|
As Gabb and Lake point out, communication between tasks
in this model presents an intriguing problem with timing – a problem
that the other models don't have. Suppose there are three tasks that
work concurrently, an input tasks, a physics task that uses input to
move game objects, and a rendering task that uses physics results to
draw the objects. Optimally the input task would complete just before
the physics task starts, which would complete just before the rendering
task starts. In the worst case scenario the rendering would start just
before the physics task is complete, and the physics task would start
just before the input task is complete. This would result in a
input-to-display time of roughly two times of the optimal scenario, and
the time would fluctuate between the optimal and the worst on each
frame. Gabb and Lake suggest a remedy of calibrating some tasks to run
more often than others, such as having the input task run twice more
often than the physics task. This may help alleviate the problem, but
it will not eliminate it.
Since the
asynchronous model assumes little or no synchronization between the
concurrent tasks, the performance of the model is not limited as much
by the serial parts of the program. Therefore the main performance
limitation comes from the ability to find enough useful parallel tasks.
The thing to keep in mind here is that the tasks should be well
balanced - having one large task and several very small ones could
signify a performance bottleneck.
Since
the asynchronous model relies heavily on tasks not directly connecting
to each other, but on communication using the last available
information, there may be changes needed for current components to
function on this model. At the very least each component needs a thread
safe way to inquire the latest state update. Such changes should be
easy enough to make, and they can even be added as an additional
wrapper layer to the component.
Data parallel model
In addition to finding parallel
tasks, it is possible to find some set of similar data for which to
perform the same tasks in parallel. With game engines, such parallel
data would be the objects in the game. For example, in a flying
simulation, one might decide to divide all of the planes into two
threads. Each thread would handle the simulation of half of the planes
(see Figure 3). Optimally the engine would use as many threads as there
are logical processor cores.

Figure 3. A game loop using the data parallel model. Each object thread simulates a part of the game objects.

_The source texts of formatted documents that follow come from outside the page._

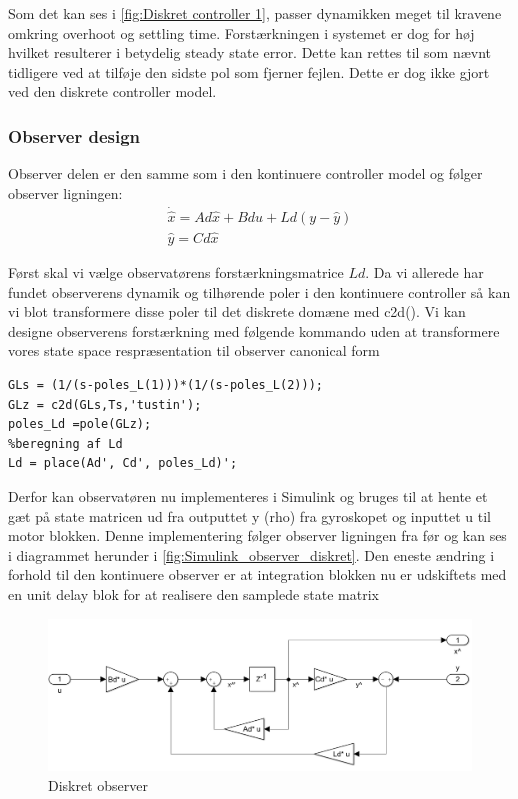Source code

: Som det kan ses i \autoref{fig:Diskret controller 1}, passer dynamikken meget til kravene omkring overhoot og settling time. Forstærkningen i systemet er dog for høj hvilket resulterer i betydelig steady state error. Dette kan rettes til som nævnt tidligere ved at tilføje den sidste pol som fjerner fejlen. Dette er dog ikke gjort ved den diskrete controller model. 

\subsubsection{Observer design}
Observer delen er den samme som i den kontinuere controller model og følger observer ligningen:
\begin{gather}
\dot{\hat{x}}=Ad\hat{x}+Bdu+Ld(y-\hat{y}) \\
\hat{y}=Cd\hat{x}
\end{gather}

Først skal vi vælge observatørens forstærkningsmatrice $ Ld $. Da vi allerede har fundet observerens dynamik og tilhørende poler i den kontinuere controller så kan vi blot transformere disse poler til det diskrete domæne med c2d(). Vi kan designe observerens forstærkning med følgende kommando uden at transformere vores state space respræsentation til observer canonical form
\begin{lstlisting}[frame=single]
%valg af Ld poler 
GLs = (1/(s-poles_L(1)))*(1/(s-poles_L(2)));
GLz = c2d(GLs,Ts,'tustin');
poles_Ld =pole(GLz);
%beregning af Ld
Ld = place(Ad', Cd', poles_Ld)';  
\end{lstlisting}

Derfor kan observatøren nu implementeres i Simulink og bruges til at hente et gæt på state matricen ud fra outputtet y (rho) fra gyroskopet og inputtet u til motor blokken. Denne implementering følger observer ligningen fra før og kan ses i diagrammet herunder i \autoref{fig:Simulink_observer_diskret}.
Den eneste ændring i forhold til den kontinuere observer er at integration blokken nu er udskiftets med en unit delay blok for at realisere den samplede state matrix   

\begin{figure}[H]
	\centering
	\includegraphics[width = 1\textwidth]{figur/Simulink_observer_diskret}
	\caption{Diskret observer}
	\label{fig:Simulink_observer_diskret}
\end{figure}


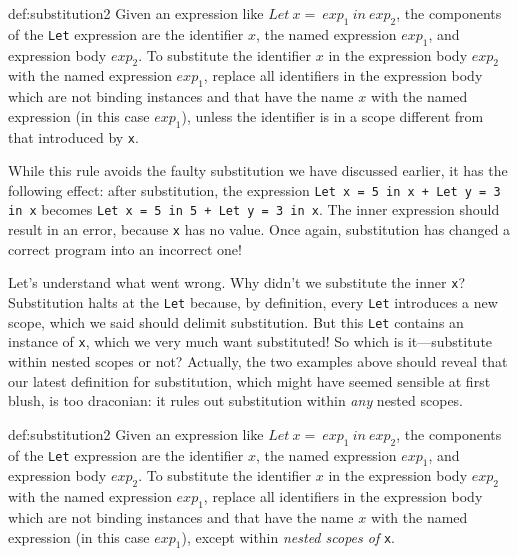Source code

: \documentclass{book}
\renewcommand{\emph}[1]{{\color{blue}\textit{#1}}}
\begin{document}
\begin{mydef}{def:substitution2}
Given an expression like $Let\ x =\ exp_1\ in\ exp_2$,
the components of the \texttt{Let} expression are the 
identifier \texttt{$x$}, the named expression \texttt{$exp_1$}, 
and expression body \texttt{$exp_2$}. To substitute 
the identifier \texttt{$x$} in the expression body \texttt{$exp_2$} 
with the named expression \texttt{$exp_1$}, replace all identifiers 
in the expression body which are not binding instances and 
that have the name \texttt{$x$} with the 
named expression (in this case \texttt{$exp_1$}), unless 
the identifier is in a scope different from that 
introduced by \texttt{x}. 
\end{mydef}

While this rule avoids the faulty substitution we have 
discussed earlier, it has the following effect: 
after substitution, the expression \texttt{Let x = 5 in x + Let y = 3 in x} 
becomes \texttt{Let x = 5 in 5 + Let y = 3 in x}. The inner expression 
should result in an error, because \texttt{x} has no value. 
Once again, substitution has changed a correct program into 
an incorrect one! 

Let's understand what went wrong. Why didn't we substitute 
the inner \texttt{x}? Substitution halts at 
the \texttt{Let} because, by definition, every 
\texttt{Let} introduces a new scope, which we said 
should delimit substitution. But this 
\texttt{Let} contains an instance of \texttt{x}, which we 
very much want substituted! So which is it---substitute 
within nested scopes or not? Actually, the two examples 
above should reveal that our latest definition 
for substitution, which might have seemed sensible at first 
blush, is too draconian: it rules out substitution 
within \emph{any} nested scopes. 


\begin{mydef}{def:substitution2}
Given an expression like $Let\ x =\ exp_1\ in\ exp_2$,
the components of the \texttt{Let} expression are the 
identifier \texttt{$x$}, the named expression \texttt{$exp_1$}, 
and expression body \texttt{$exp_2$}. To substitute 
the identifier \texttt{$x$} in the expression body \texttt{$exp_2$} 
with the named expression \texttt{$exp_1$}, replace all identifiers 
in the expression body which are not binding instances and 
that have the name \texttt{$x$} with the 
named expression (in this case \texttt{$exp_1$}), except within 
\emph{nested scopes of} \texttt{x}. 
\end{mydef}
 
\end{document}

An important issue is how to divide
the objects into threads. One thing to consider is that the threads
should be properly balanced, so that each processor core gets used to
full capacity. A second thing to consider is what will happen when two
objects in different threads need to interact. Communication using
synchronization primitives could potentially reduce the amount of
parallelism. Therefore a recommended plan of action is to use message
passing accompanied by using latest known updates as in the
asynchronous model. Communication between threads can be reduced by
grouping objects that are most likely to interact with each other.
Objects are more likely to come into contact with their neighbors, so
one strategy could be to group objects by area.
The
data parallel model has excellent scalability. The amount of object
threads can be automatically set to the amount of cores the system is
running, and the only non-parallelizable parts of the game loop would
be ones that don't directly deal with game objects (Read input and
Render tasks in Figure 3). While the function parallel models can still
get the most out of a few cores, data parallelism is needed to fully
utilize future processors with dozens of cores.
|